Perfect understanding or integral view or you can mismatch the translations of the first two words for the 8 fold path, part of the 4 noble truths: Pali: samyak-dṛṣṭi, Sanskrit: sammā-diṭṭhi. The Buddhist view is the opening frame of it all. How can you move towards the unconditioned when you can't talk about it? These and more questions raise up when I listen to Sangharakshita's 1968 talk about Right View.
There's an article in Lion's Roar with the byline: It’s possible that most Western Buddhists are “unaffiliated.” That is, they practice alone or in small informal groups not listed in the phone book or on the web. There is therefore no record, no official trace, of their activity. They practice off the books.
I've always thought that America would somehow produce an interesting form of Buddhism. In a discussion on r/secularbuddhism, it was pointed out that IMS is perhaps a secular Buddhist organization, but what I always find interesting about them is that they're a lay tradition of the Theravada ilk. Leave it to Americans to not fall in line on tradition. It is both our strength and our weakness, and I would also say that that was true of myself as well.
I have stepped away from Triratna. Honestly it was my negative actions and mistakes that pushed me away. Maybe that was what I needed. I'm surprised to see on r/Buddhism that my root sect isn't looked upon as even Buddhism sometimes. I get regularly downvoted, I'm not hard line enough. For better or worse Sangharakshita has formed my initial view of Buddhism, and I don't think that is bad. I have had amazing retreat experiences at Aryaloka that I will never forget. There is one point in the talk when Sangharakshita talks about having a flash of insight and forgetting it. I'm trying not to forget but I have to with pain admit that I haven't always acted on my insights, I got lost. I had trouble sustaining the right view.

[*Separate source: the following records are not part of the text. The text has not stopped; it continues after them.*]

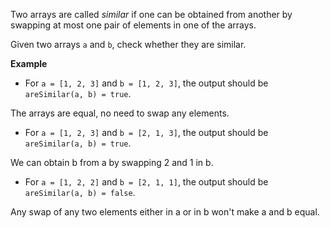Two arrays are called _similar_ if one can be obtained from another by swapping at most one pair of elements in one of the arrays.

Given two arrays `a` and `b`, check whether they are similar.

**Example**


* For `a = [1, 2, 3]` and `b = [1, 2, 3]`, the output should be `areSimilar(a, b) = true`.

The arrays are equal, no need to swap any elements.

* For `a = [1, 2, 3]` and `b = [2, 1, 3]`, the output should be `areSimilar(a, b) = true`.

We can obtain b from a by swapping 2 and 1 in b.

* For `a = [1, 2, 2]` and `b = [2, 1, 1]`, the output should be `areSimilar(a, b) = false`.

Any swap of any two elements either in a or in b won't make a and b equal.
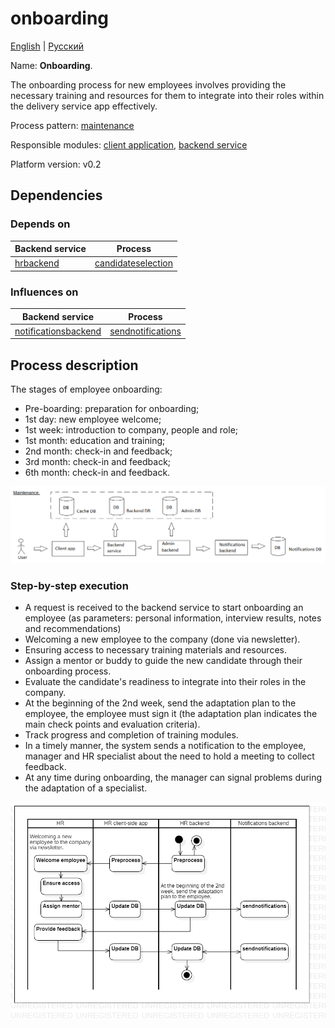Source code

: # onboarding

[English](onboarding.md) | [Русский](onboarding.ru.md)

Name: **Onboarding**.

The onboarding process for new employees involves providing the necessary training and resources for them to integrate into their roles within the delivery service app effectively.

Process pattern: [maintenance](../../processpatterns/maintenance.md)

Responsible modules: [client application](../../frontend/hrclient.md), [backend service](../../backend/hrbackend.md)

Platform version: v0.2

## Dependencies

### Depends on

| Backend service | Process |
| --- | ---- |
| [hrbackend](../../backend/hrbackend.md) | [candidateselection](../hr/candidateselection.md) |

### Influences on

| Backend service | Process |
| --- | ---- |
| [notificationsbackend](../../backend/notificationsbackend.md) | [sendnotifications](../notificationsbackend/sendnotifications.md) |

## Process description

The stages of employee onboarding:
- Pre-boarding: preparation for onboarding;
- 1st day: new employee welcome;
- 1st week: introduction to company, people and role;
- 1st month: education and training;
- 2nd month: check-in and feedback;
- 3rd month: check-in and feedback;
- 6th month: check-in and feedback.

![maintenance_overall](../../img/processpatterns/maintenance_overall.png)

### Step-by-step execution

- A request is received to the backend service to start onboarding an employee (as parameters: personal information, interview results, notes and recommendations)
- Welcoming a new employee to the company (done via newsletter).
- Ensuring access to necessary training materials and resources.
- Assign a mentor or buddy to guide the new candidate through their onboarding process.
- Evaluate the candidate's readiness to integrate into their roles in the company.
- At the beginning of the 2nd week, send the adaptation plan to the employee, the employee must sign it (the adaptation plan indicates the main check points and evaluation criteria).
- Track progress and completion of training modules.
- In a timely manner, the system sends a notification to the employee, manager and HR specialist about the need to hold a meeting to collect feedback.
- At any time during onboarding, the manager can signal problems during the adaptation of a specialist.

![hr.onboarding](../../img/activitydiagrams/hr.onboarding.png)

In AA and recovery psychology, I can feel a kind of fight for right view. The need to find a higher power of your understanding is the quest for the right view. I like it that it is less insistent that you find the right doctrine. You must come to your understanding. Something needs to be beyond the nihilism of just drinking when your disease tells you to.
I don't think Buddhism is a philosophy, I think it's a psychology of meditation. That may be controversial. What I like about psychology is that it's not insistent on dogma, everyone comes to their own understanding based on their psychology, personality, history, talents.
I'm not saying anything goes, and sometimes I am wary of diluted new age pablum. I forced myself to listen to The Power of Now. It's not bad, but I listen to a Theravada monk to balance it out.